GenoMycAnalyzer software provides flexible and rapid analysis of WGS data from the Illumina platform to predict species, drug resistance, and molecular profiles with high accuracy. GenoMycAnalyzer also offers both web-based and GUI interfaces, which can help biologists with limited access to high-performance computing systems or limited bioinformatics skills.
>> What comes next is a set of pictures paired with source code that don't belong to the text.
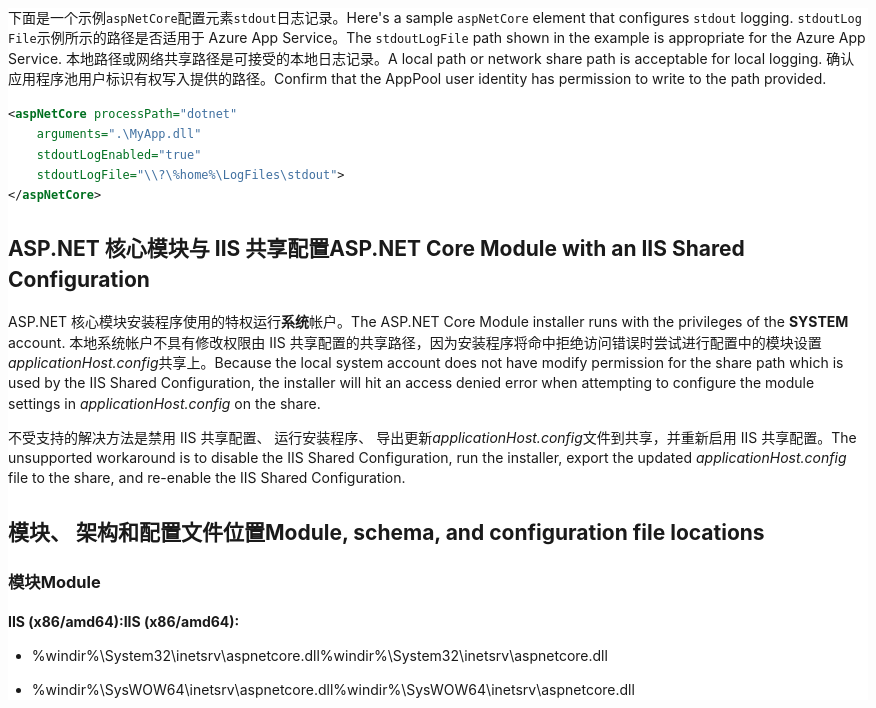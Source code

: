 <span data-ttu-id="abebd-193">下面是一个示例`aspNetCore`配置元素`stdout`日志记录。</span><span class="sxs-lookup"><span data-stu-id="abebd-193">Here's a sample `aspNetCore` element that configures `stdout` logging.</span></span> <span data-ttu-id="abebd-194">`stdoutLogFile`示例所示的路径是否适用于 Azure App Service。</span><span class="sxs-lookup"><span data-stu-id="abebd-194">The `stdoutLogFile` path shown in the example is appropriate for the Azure App Service.</span></span> <span data-ttu-id="abebd-195">本地路径或网络共享路径是可接受的本地日志记录。</span><span class="sxs-lookup"><span data-stu-id="abebd-195">A local path or network share path is acceptable for local logging.</span></span> <span data-ttu-id="abebd-196">确认应用程序池用户标识有权写入提供的路径。</span><span class="sxs-lookup"><span data-stu-id="abebd-196">Confirm that the AppPool user identity has permission to write to the path provided.</span></span>

```xml
<aspNetCore processPath="dotnet"
    arguments=".\MyApp.dll"
    stdoutLogEnabled="true"
    stdoutLogFile="\\?\%home%\LogFiles\stdout">
</aspNetCore>
```

## <a name="aspnet-core-module-with-an-iis-shared-configuration"></a><span data-ttu-id="abebd-197">ASP.NET 核心模块与 IIS 共享配置</span><span class="sxs-lookup"><span data-stu-id="abebd-197">ASP.NET Core Module with an IIS Shared Configuration</span></span>

<span data-ttu-id="abebd-198">ASP.NET 核心模块安装程序使用的特权运行**系统**帐户。</span><span class="sxs-lookup"><span data-stu-id="abebd-198">The ASP.NET Core Module installer runs with the privileges of the **SYSTEM** account.</span></span> <span data-ttu-id="abebd-199">本地系统帐户不具有修改权限由 IIS 共享配置的共享路径，因为安装程序将命中拒绝访问错误时尝试进行配置中的模块设置*applicationHost.config*共享上。</span><span class="sxs-lookup"><span data-stu-id="abebd-199">Because the local system account does not have modify permission for the share path which is used by the IIS Shared Configuration, the installer will hit an access denied error when attempting to configure the module settings in *applicationHost.config* on the share.</span></span>

<span data-ttu-id="abebd-200">不受支持的解决方法是禁用 IIS 共享配置、 运行安装程序、 导出更新*applicationHost.config*文件到共享，并重新启用 IIS 共享配置。</span><span class="sxs-lookup"><span data-stu-id="abebd-200">The unsupported workaround is to disable the IIS Shared Configuration, run the installer, export the updated *applicationHost.config* file to the share, and re-enable the IIS Shared Configuration.</span></span>

## <a name="module-schema-and-configuration-file-locations"></a><span data-ttu-id="abebd-201">模块、 架构和配置文件位置</span><span class="sxs-lookup"><span data-stu-id="abebd-201">Module, schema, and configuration file locations</span></span>

### <a name="module"></a><span data-ttu-id="abebd-202">模块</span><span class="sxs-lookup"><span data-stu-id="abebd-202">Module</span></span>

<span data-ttu-id="abebd-203">**IIS (x86/amd64):**</span><span class="sxs-lookup"><span data-stu-id="abebd-203">**IIS (x86/amd64):**</span></span>

   * <span data-ttu-id="abebd-204">%windir%\System32\inetsrv\aspnetcore.dll</span><span class="sxs-lookup"><span data-stu-id="abebd-204">%windir%\System32\inetsrv\aspnetcore.dll</span></span>

   * <span data-ttu-id="abebd-205">%windir%\SysWOW64\inetsrv\aspnetcore.dll</span><span class="sxs-lookup"><span data-stu-id="abebd-205">%windir%\SysWOW64\inetsrv\aspnetcore.dll</span></span>
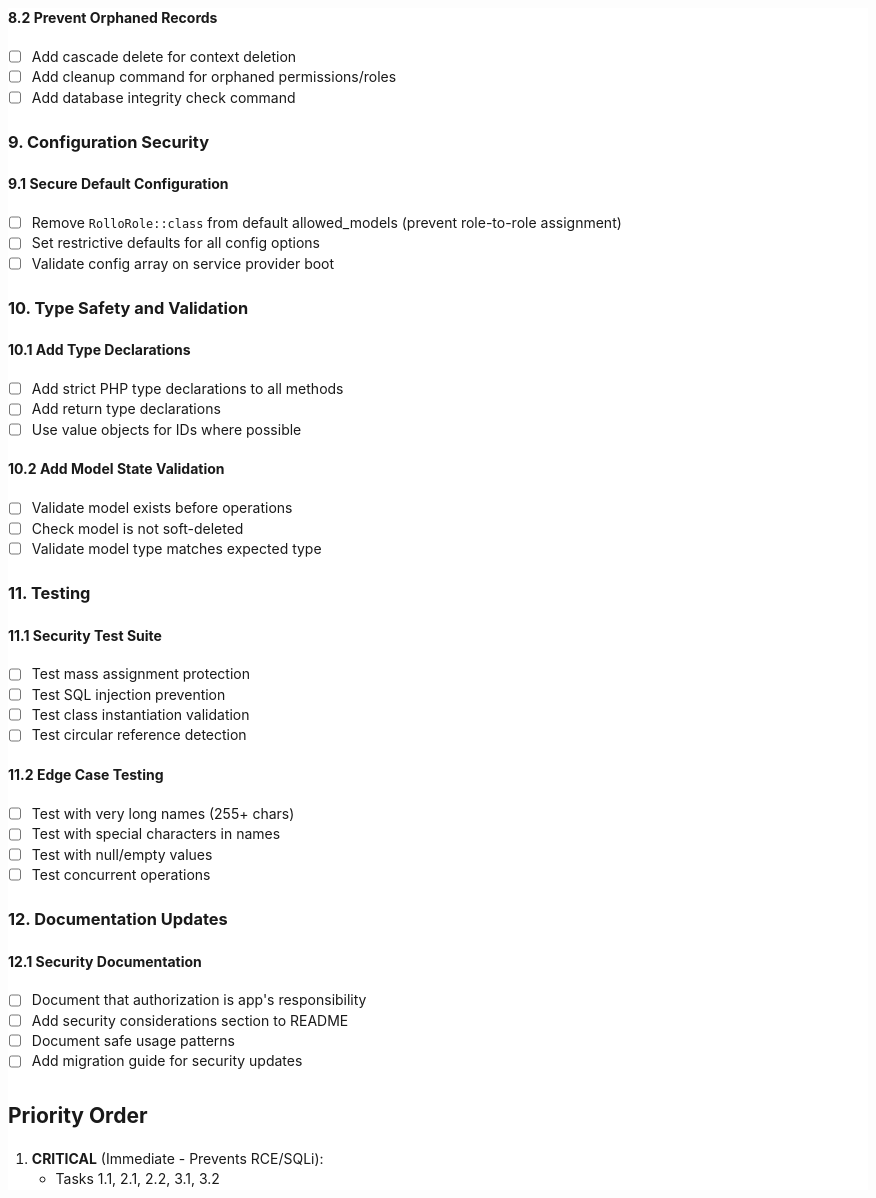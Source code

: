 #### 8.2 Prevent Orphaned Records
- [ ] Add cascade delete for context deletion
- [ ] Add cleanup command for orphaned permissions/roles
- [ ] Add database integrity check command

### 9. Configuration Security

#### 9.1 Secure Default Configuration
- [ ] Remove `RolloRole::class` from default allowed_models (prevent role-to-role assignment)
- [ ] Set restrictive defaults for all config options
- [ ] Validate config array on service provider boot

### 10. Type Safety and Validation

#### 10.1 Add Type Declarations
- [ ] Add strict PHP type declarations to all methods
- [ ] Add return type declarations
- [ ] Use value objects for IDs where possible

#### 10.2 Add Model State Validation
- [ ] Validate model exists before operations
- [ ] Check model is not soft-deleted
- [ ] Validate model type matches expected type

### 11. Testing

#### 11.1 Security Test Suite
- [ ] Test mass assignment protection
- [ ] Test SQL injection prevention
- [ ] Test class instantiation validation
- [ ] Test circular reference detection

#### 11.2 Edge Case Testing
- [ ] Test with very long names (255+ chars)
- [ ] Test with special characters in names
- [ ] Test with null/empty values
- [ ] Test concurrent operations

### 12. Documentation Updates

#### 12.1 Security Documentation
- [ ] Document that authorization is app's responsibility
- [ ] Add security considerations section to README
- [ ] Document safe usage patterns
- [ ] Add migration guide for security updates

## Priority Order

1. **CRITICAL** (Immediate - Prevents RCE/SQLi):
   - Tasks 1.1, 2.1, 2.2, 3.1, 3.2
Ultimately, by streamlining the interpretation of WGS data, the GenoMycAnalyzer has the potential to significantly impact TB management and contribute to global efforts to combat this infectious disease.

Availability and requirements

Project name: GenoMycAnalyzer.

Project home page: https://www.mycochase.org/

Operating system(s): Windows, Linux, MacOS.

Programming language: Python, SQL, JavaScript, HTML.

Other requirements: None.

License: GNU General Public License.

Any restrictions to use by non-academics: None.